Friday, June 22, 2018

Italian "Roundabouts" and Getting Lost


Italian road planners love “Roundabouts “ and they have multiplied significantly since I lived here years ago.  There is one every few miles of 2-lane highways in Italy, and many have 20 cars going into one at a time! One even had about 20 grape vines growing in the middle of the circle! 

I decided to travel to one of my favorite towns – Asolo - yesterday and also drop into a favorite ceramics shop in Nove that sells to Williams Sonoma and Tiffany. I did not realize so many changes and new roads and got really lost during the 2 hour trip there.

I thought I knew the way as I had been there numerous times, but a road work detour sent me a different way and I ended up on a higher mountain road that that went through the prosecco region through towns I had never visited.  At one point, I thought “I am sure glad I am by myself as I would hate anyone to see me so lost!” Of course, another person might have had a better sense of direction!

 I was exhausted when I finally reached Asolo and stopped and had lunch at a nice outdoor place with a view of the town and regrouped.  Had time for a more complete visit of Catrina Cornaro’s castle.

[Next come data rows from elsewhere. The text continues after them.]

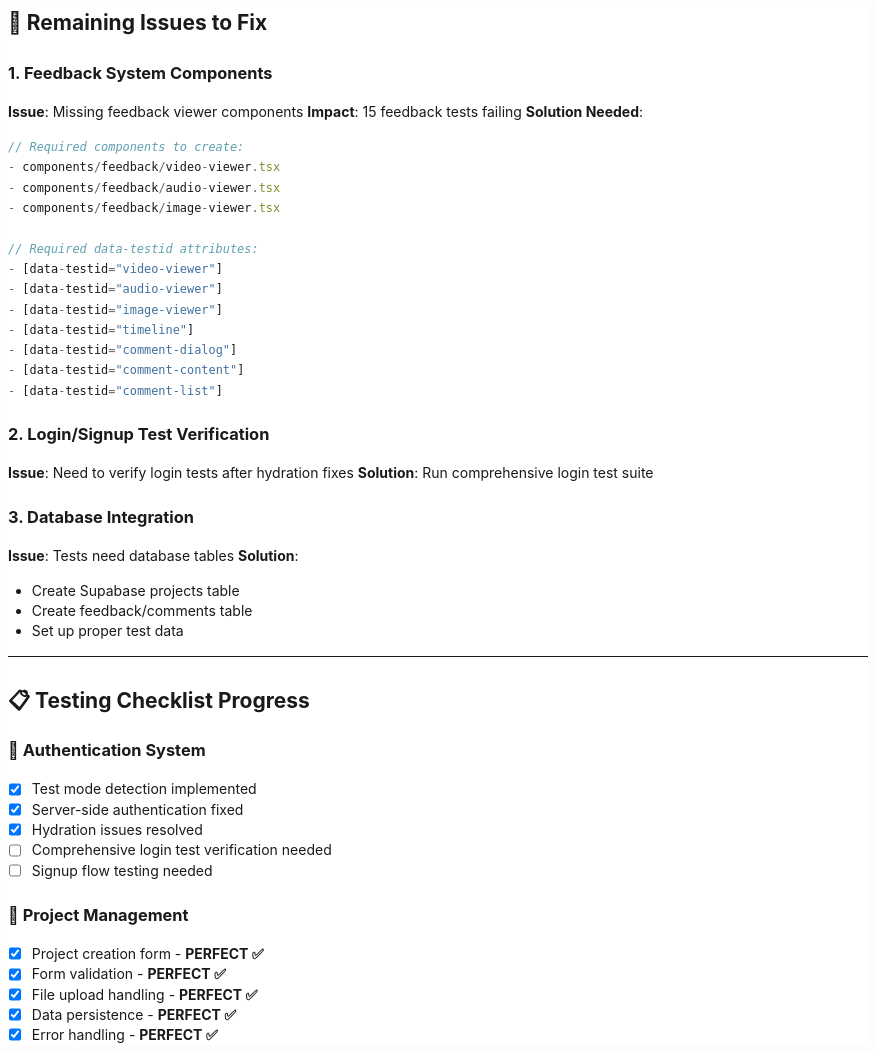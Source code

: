 
## 🚧 **Remaining Issues to Fix**

### 1. **Feedback System Components**
**Issue**: Missing feedback viewer components
**Impact**: 15 feedback tests failing
**Solution Needed**:
```typescript
// Required components to create:
- components/feedback/video-viewer.tsx
- components/feedback/audio-viewer.tsx  
- components/feedback/image-viewer.tsx

// Required data-testid attributes:
- [data-testid="video-viewer"]
- [data-testid="audio-viewer"] 
- [data-testid="image-viewer"]
- [data-testid="timeline"]
- [data-testid="comment-dialog"]
- [data-testid="comment-content"]
- [data-testid="comment-list"]
```

### 2. **Login/Signup Test Verification**
**Issue**: Need to verify login tests after hydration fixes
**Solution**: Run comprehensive login test suite

### 3. **Database Integration**
**Issue**: Tests need database tables
**Solution**: 
- Create Supabase projects table
- Create feedback/comments table
- Set up proper test data

---

## 📋 **Testing Checklist Progress**

### 🔐 **Authentication System**
- [x] Test mode detection implemented
- [x] Server-side authentication fixed
- [x] Hydration issues resolved
- [ ] Comprehensive login test verification needed
- [ ] Signup flow testing needed

### 🎯 **Project Management**
- [x] Project creation form - **PERFECT ✅**
- [x] Form validation - **PERFECT ✅**
- [x] File upload handling - **PERFECT ✅**
- [x] Data persistence - **PERFECT ✅**
- [x] Error handling - **PERFECT ✅**
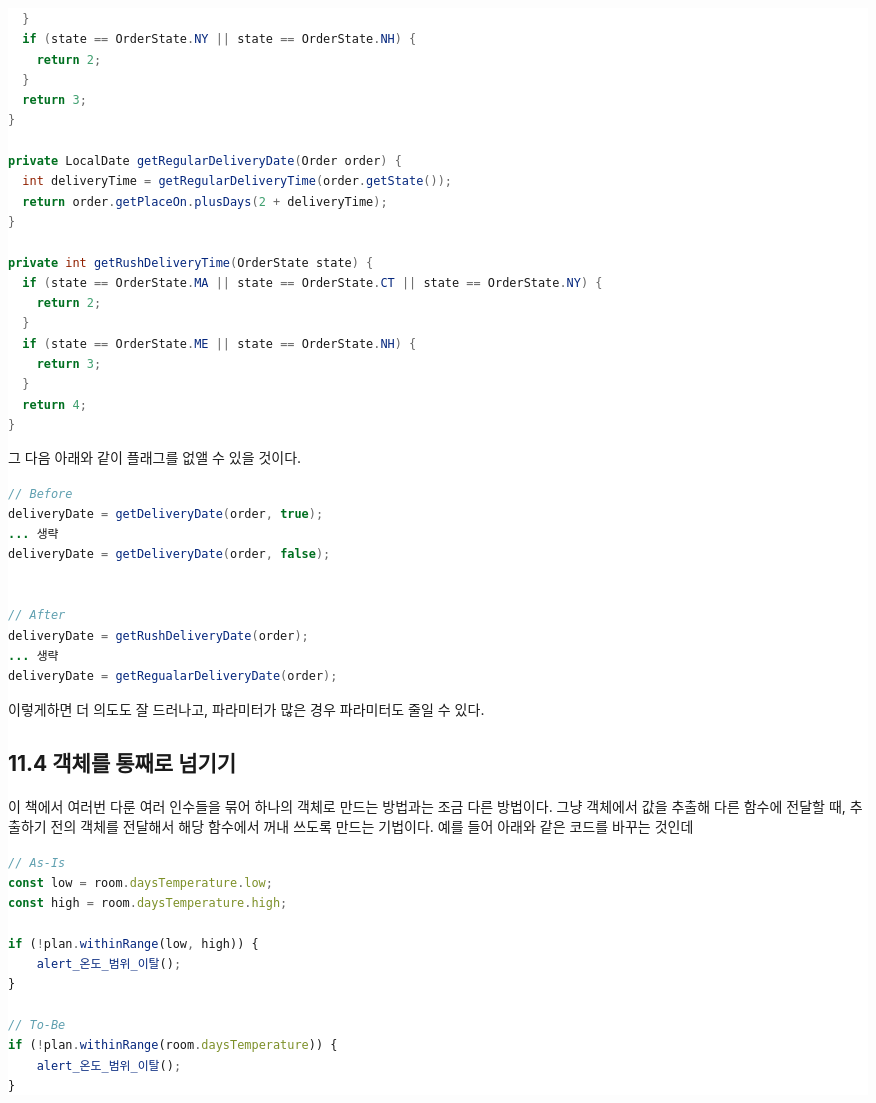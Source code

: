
 ```java
  }
  if (state == OrderState.NY || state == OrderState.NH) {  
    return 2;
  }
  return 3;
}

private LocalDate getRegularDeliveryDate(Order order) {
  int deliveryTime = getRegularDeliveryTime(order.getState());
  return order.getPlaceOn.plusDays(2 + deliveryTime);
}

private int getRushDeliveryTime(OrderState state) {
  if (state == OrderState.MA || state == OrderState.CT || state == OrderState.NY) {
    return 2;
  }
  if (state == OrderState.ME || state == OrderState.NH) {
    return 3;
  }
  return 4;
}
```


그 다음 아래와 같이 플래그를 없앨 수 있을 것이다.

```java
// Before
deliveryDate = getDeliveryDate(order, true);
... 생략
deliveryDate = getDeliveryDate(order, false);


// After
deliveryDate = getRushDeliveryDate(order);
... 생략
deliveryDate = getRegualarDeliveryDate(order);
```

이렇게하면 더 의도도 잘 드러나고, 파라미터가 많은 경우 파라미터도 줄일 수 있다.


## 11.4 객체를 통째로 넘기기
이 책에서 여러번 다룬 여러 인수들을 묶어 하나의 객체로 만드는 방법과는 조금 다른 방법이다. 그냥 객체에서 값을 추출해 다른 함수에 전달할 때, 추출하기 전의 객체를 전달해서 해당 함수에서 꺼내 쓰도록 만드는 기법이다. 예를 들어 아래와 같은 코드를 바꾸는 것인데

```js
// As-Is
const low = room.daysTemperature.low;
const high = room.daysTemperature.high;

if (!plan.withinRange(low, high)) {
    alert_온도_범위_이탈();
}

// To-Be
if (!plan.withinRange(room.daysTemperature)) {
    alert_온도_범위_이탈();
}
```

 She has long been a favorite subject of mine.  She was of a noble family, was married off to the King of Cyprus to cement Venice’s needed control of the area. Her husband and baby son died within a year or two and she ruled Cyprus several more years.  As a Queen, politically she could not return to Venice so was exiled to Asolo with her court as the Lady of Asolo in 1489.  She died 21 years later and is buried in Venice.  In 1798, a theater was built in the castle .  Ringling Brothers bought it in the 1950’s and painstakingly moved it to Sarasota, Florida.  It is a charming little town on a hilltop with wonderful views in every direction.


All along the way, I enjoyed seeing the wonderful old villas that abound everywhere in varying conditions.  They range from huge castle-like edifices with walls to smaller 3 story square buildings with beautiful decorations on the facades.  Maser Villa is amazing and the town of Marostica also worth visiting.                                                                                                            
                 
I visited Nove, a wonderful ceramic town.  I bought few things as shipping is expensive but thought of my neighbor Maggie when I saw their huge kiln.  When I left, I noticed some nice fish dishes and saw they were putting on price stickers for a large store in S. Korea! 
  
As I travel I notice that there are a lot of new births in Italy at this time noted by large pink and blue ribbons on many doorways.  As a lover of our silver king corn, it is interesting that you never see fresh corn in supermarkets. Corn is grown here but only for feed for animals.  Bought some delicious cherries from a road vendor and noticed a huge number of small town markets that sell clothes, fish, fresh vegetables, cheese, and small kitchen goods. I went to one in Aviano earlier this week so did not need anything.  Everything going well -mainly due to being able to stay near Aviano for a nice long period and take side trips.